Extract, in full, the lines below, beginning at the first and ending with the line that contains "데이터 그룹 개념을 도입 |". Pictures do not belong in the copy.

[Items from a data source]
--------------------

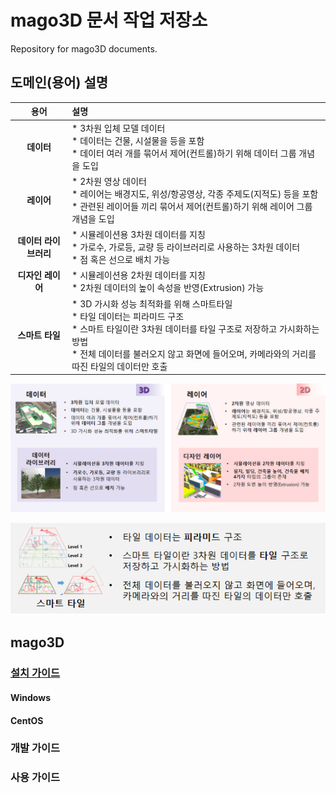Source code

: # mago3D 문서 작업 저장소
Repository for mago3D documents. 

## 도메인(용어) 설명
|       **용어**        | **설명**                                                     |
| :-------------------: | :----------------------------------------------------------- |
|      **데이터**       | * 3차원 입체 모델 데이터  <br />* 데이터는 건물, 시설물을 등을 포함<br />* 데이터 여러 개를 묶어서 제어(컨트롤)하기 위해 데이터 그룹 개념을 도입 |
|      **레이어**       | * 2차원 영상 데이터<br />* 레이어는 배경지도, 위성/항공영상, 각종 주제도(지적도) 등을 포함<br />* 관련된 레이어들 끼리 묶어서 제어(컨트롤)하기 위해 레이어 그룹 개념을 도입 |
| **데이터 라이브러리** | * 시뮬레이션용 3차원 데이터를 지칭<br />* 가로수, 가로등, 교량 등 라이브러리로 사용하는 3차원 데이터<br />* 점 혹은 선으로 배치 가능 |
|   **디자인 레이어**   | * 시뮬레이션용 2차원 데이터를 지칭<br />* 2차원 데이터의 높이 속성을 반영(Extrusion) 가능 |
|    **스마트 타일**    | * 3D 가시화 성능 최적화를 위해 스마트타일<br />* 타일 데이터는 피라미드 구조<br />* 스마트 타일이란 3차원 데이터를 타일 구조로 저장하고 가시화하는 방법<br />* 전체 데이터를 불러오지 않고 화면에 들어오며, 카메라와의 거리를 따진 타일의 데이터만 호출 |

![](./images/9de76378-b910-4658-84e2-b80bd9b90b01.png)

![](./images/ac3cdd08-1095-427d-a981-bd19b3b0acbf.png)

## mago3D
### [설치 가이드](https://github.com/endofcap/mago3D-Documentations/blob/main/installation_guide.md)
#### Windows
#### CentOS
### 개발 가이드
### 사용 가이드 
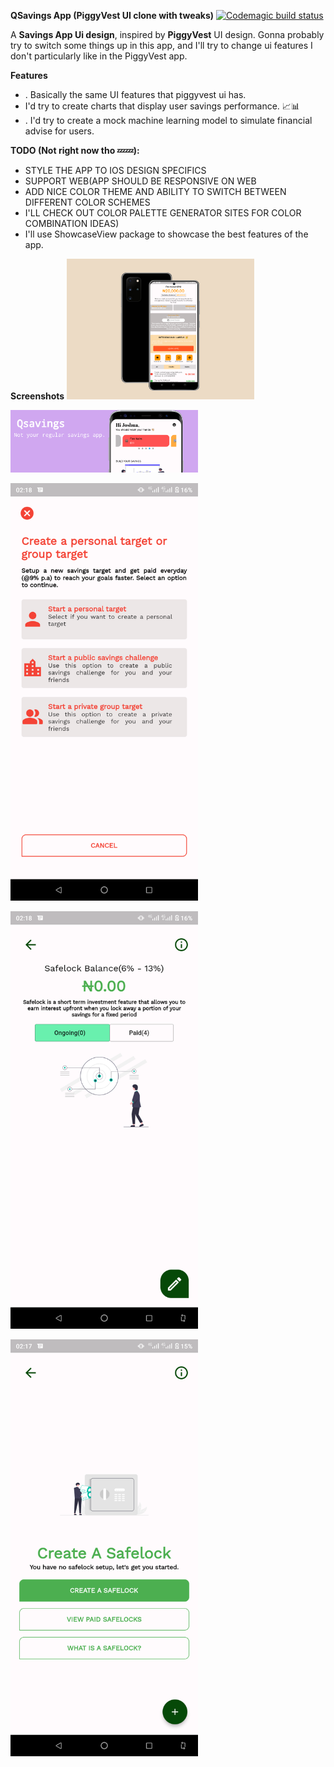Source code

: **QSavings App (PiggyVest UI clone with tweaks)**
[![Codemagic build status](https://api.codemagic.io/apps/627b10e43e384e48ab927e87/627b10e43e384e48ab927e86/status_badge.svg)](https://codemagic.io/apps/627b10e43e384e48ab927e87/627b10e43e384e48ab927e86/latest_build)

A **Savings App Ui design**, inspired by **PiggyVest** UI design.
Gonna probably try to switch some things up in this app,
and I'll try to change ui features I don't particularly like in the PiggyVest app.

**Features**
- . Basically the same UI features that piggyvest ui has.  
-  I'd try to create charts that display user savings performance. 📈📊  
- . I'd try to create a mock machine learning model to simulate financial advise for users.

**TODO (Not right now tho 💤💤):**
- STYLE THE APP TO IOS DESIGN SPECIFICS  
- SUPPORT WEB(APP SHOULD BE RESPONSIVE ON WEB  
-  ADD NICE COLOR THEME AND ABILITY TO SWITCH BETWEEN DIFFERENT COLOR SCHEMES  
- I'LL CHECK OUT COLOR PALETTE GENERATOR SITES FOR COLOR COMBINATION IDEAS)  
- I'll use ShowcaseView package to showcase the best features of the app.

**Screenshots**
<img
  src="https://github.com/Joshokelola/Q_savings/blob/mobile-feature-responsive/samsung-galaxy-s20-mockup.png"
  alt="Alt text"
  title="Optional title"
  style="display: inline-block; margin: 0 auto; max-width: 300px">

<img
  src="https://github.com/Joshokelola/Q_savings/blob/mobile-feature-responsive/87654e08-529e-44dc-9069-ca0769ebc779.png"
  alt="Alt text"
  title="Optional title"
  style="display: inline-block; margin: 0 auto; max-width: 300px">

<img
  src="https://github.com/Joshokelola/Q_savings/blob/mobile-feature-responsive/Screenshot_20220511-021830729.png"
  alt="Alt text"
  title="Optional title"
  style="display: inline-block; margin: 0 auto; max-width: 300px">

<img
  src="https://github.com/Joshokelola/Q_savings/blob/mobile-feature-responsive/Screenshot_20220511-021807599.png"
  alt="Alt text"
  title="Optional title"
  style="display: inline-block; margin: 0 auto; max-width: 300px">

<img
  src="https://github.com/Joshokelola/Q_savings/blob/mobile-feature-responsive/Screenshot_20220511-021741702.png"
  alt="Alt text"
  title="Optional title"
  style="display: inline-block; margin: 0 auto; max-width: 300px">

--------------------

* [Task solution]:
Source code

: # mago3D 문서 작업 저장소
Repository for mago3D documents. 

## 도메인(용어) 설명
|       **용어**        | **설명**                                                     |
| :-------------------: | :----------------------------------------------------------- |
|      **데이터**       | * 3차원 입체 모델 데이터  <br />* 데이터는 건물, 시설물을 등을 포함<br />* 데이터 여러 개를 묶어서 제어(컨트롤)하기 위해 데이터 그룹 개념을 도입 |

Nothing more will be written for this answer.